# LGD's on Kid Watch!



## Southern by choice (Jun 7, 2017)

"D" is the designated dog  for baby watch.
Not that we have much choice in the matter.

Not sure why but ever since a pup he is the dog that must be by the pregnant goats. Watches them so closely and watches over all the newborn kids.

Since our set up has changed  bit and he is full time in the kidding /kids area he has taken it upon himself to go over the kidding stalls (some 5 ft high) and STAY with the goat.

He has done this all year. I don't question it, I just move with it. He knows what he is doing.
It seems when they get real close he MUST be in with them.

It is not for the birthing fluids or afterbirth- he is trained to not touch it, and he doesn't.

Another reason to love these incredible dogs! I can see on the monitor but knowing he is there and will help clean a kid super fast or bark like crazy if something is wrong is such a comfort.
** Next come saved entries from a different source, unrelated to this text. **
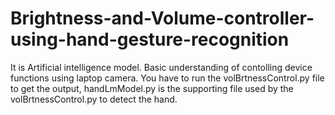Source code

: # Brightness-and-Volume-controller-using-hand-gesture-recognition
It is Artificial intelligence model. Basic understanding of contolling device functions using laptop camera.  You have to run the volBrtnessControl.py file to get the output, handLmModel.py is the supporting file used by the volBrtnessControl.py to detect the hand.
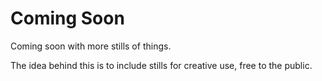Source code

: # Coming Soon

Coming soon with more stills of things.

The idea behind this is to include stills for creative use, free to the public.
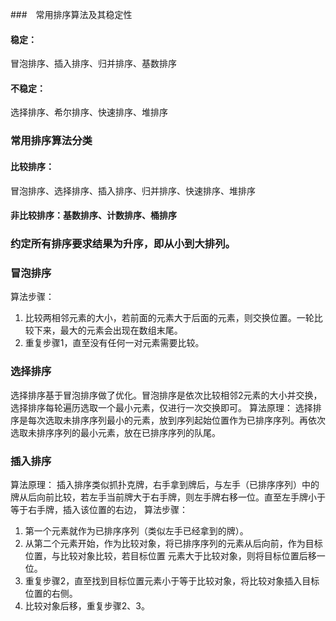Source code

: ###　常用排序算法及其稳定性
#### 稳定：
冒泡排序、插入排序、归并排序、基数排序
#### 不稳定：
选择排序、希尔排序、快速排序、堆排序

### 常用排序算法分类
#### 比较排序：
冒泡排序、选择排序、插入排序、归并排序、快速排序、堆排序
#### 非比较排序：基数排序、计数排序、桶排序

### 约定所有排序要求结果为升序，即从小到大排列。

### 冒泡排序
算法步骤：
1. 比较两相邻元素的大小，若前面的元素大于后面的元素，则交换位置。一轮比较下来，最大的元素会出现在数组末尾。
2. 重复步骤1，直至没有任何一对元素需要比较。

### 选择排序
选择排序基于冒泡排序做了优化。冒泡排序是依次比较相邻2元素的大小并交换，选择排序每轮遍历选取一个最小元素，仅进行一次交换即可。
算法原理：
选择排序是每次选取未排序序列最小的元素，放到序列起始位置作为已排序序列。再依次选取未排序序列的最小元素，放在已排序序列的队尾。

### 插入排序
算法原理：
插入排序类似抓扑克牌，右手拿到牌后，与左手（已排序序列）中的牌从后向前比较，若左手当前牌大于右手牌，则左手牌右移一位。直至左手牌小于等于右手牌，插入该位置的右边，
算法步骤：
1. 第一个元素就作为已排序序列（类似左手已经拿到的牌）。
2. 从第二个元素开始，作为比较对象，将已排序序列的元素从后向前，作为目标位置，与比较对象比较，若目标位置
元素大于比较对象，则将目标位置后移一位。
3. 重复步骤2，直至找到目标位置元素小于等于比较对象，将比较对象插入目标位置的右侧。
3. 比较对象后移，重复步骤2、3。

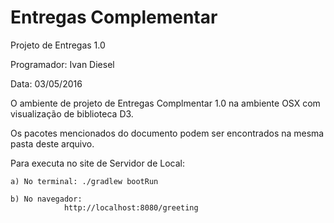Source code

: # Entregas Complementar

Projeto de Entregas 1.0

Programador: Ivan Diesel

Data: 03/05/2016


O ambiente de projeto de Entregas Complmentar 1.0 na ambiente OSX com visualização de biblioteca D3.

Os pacotes mencionados do documento podem ser encontrados na mesma pasta deste arquivo.

Para executa no site de Servidor de Local:
    
    a) No terminal: ./gradlew bootRun
    
    b) No navegador: 
                http://localhost:8080/greeting
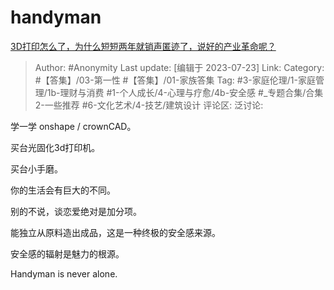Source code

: # handyman
[3D打印怎么了，为什么短短两年就销声匿迹了，说好的产业革命呢？](https://www.zhihu.com/question/267615891/answer/3131616864)

> Author: #Anonymity
> Last update: [编辑于 2023-07-23]
> Link:
> Category: #【答集】/03-第一性 #【答集】/01-家族答集
> Tag: #3-家庭伦理/1-家庭管理/1b-理财与消费 #1-个人成长/4-心理与疗愈/4b-安全感 #_专题合集/合集2-一些推荐 #6-文化艺术/4-技艺/建筑设计
> 评论区:
> 泛讨论:

学一学 onshape / crownCAD。

买台光固化3d打印机。

买台小手磨。

你的生活会有巨大的不同。

别的不说，谈恋爱绝对是加分项。

能独立从原料造出成品，这是一种终极的安全感来源。

安全感的辐射是魅力的根源。

Handyman is never alone.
Jane doesn't even know this dog- it isn't one of her guardians... yet she trusts him. 
So sweet!

Sooooooooooooo.... share your pics of your dogs in kidding stalls too! 
Love to see these guys doing what they do!

D with Jane



 

D with Trouble


 

D with Ruby- Ruby in active labor!


----------



## babsbag (Jun 7, 2017)

I don't have pictures, but Francis is the kid guardian during birth. I came home yesterday to a doe that had started kidding, two on the ground already. Francis had cleared the area of other goats and dogs. I knew from a distance that she was in labor as she was standing all alone with a big white guardian standing by her side.


----------



## luvmypets (Jun 8, 2017)

This is so beautiful, D must just sense that his herd is about to expand. Our dog is respectful of the animals but by no means has a bond anywhere near that close with them. Its such a special thing, you can see how much he loves them! So pretty, I just adore the photos  

Silly question but does the doe code work on dogs? Lol I was wondering because babs says she can tell when a doe is in labor for that reason. Hopefully dogs can sense the hormonal change and the does arent just messing with them


----------



## babsbag (Jun 8, 2017)

@luvmypets  The dogs seem to know when it is the real deal. Francis will stay closer to them and sniffs them more, I am sure they go by smell more than anything else. These are goats that are kidding in the field or the barn, not in stalls. Goats that are in stalls will have a dog sitting right outside up against the wire gate, but it usually isn't Francis. When he knows that they are safe he doesn't stay with them. It is usually Mia on watch if they are in a kidding stall. This night it was both Mia and Alondra. There isn't room in the stall for them so they have to stay out.


----------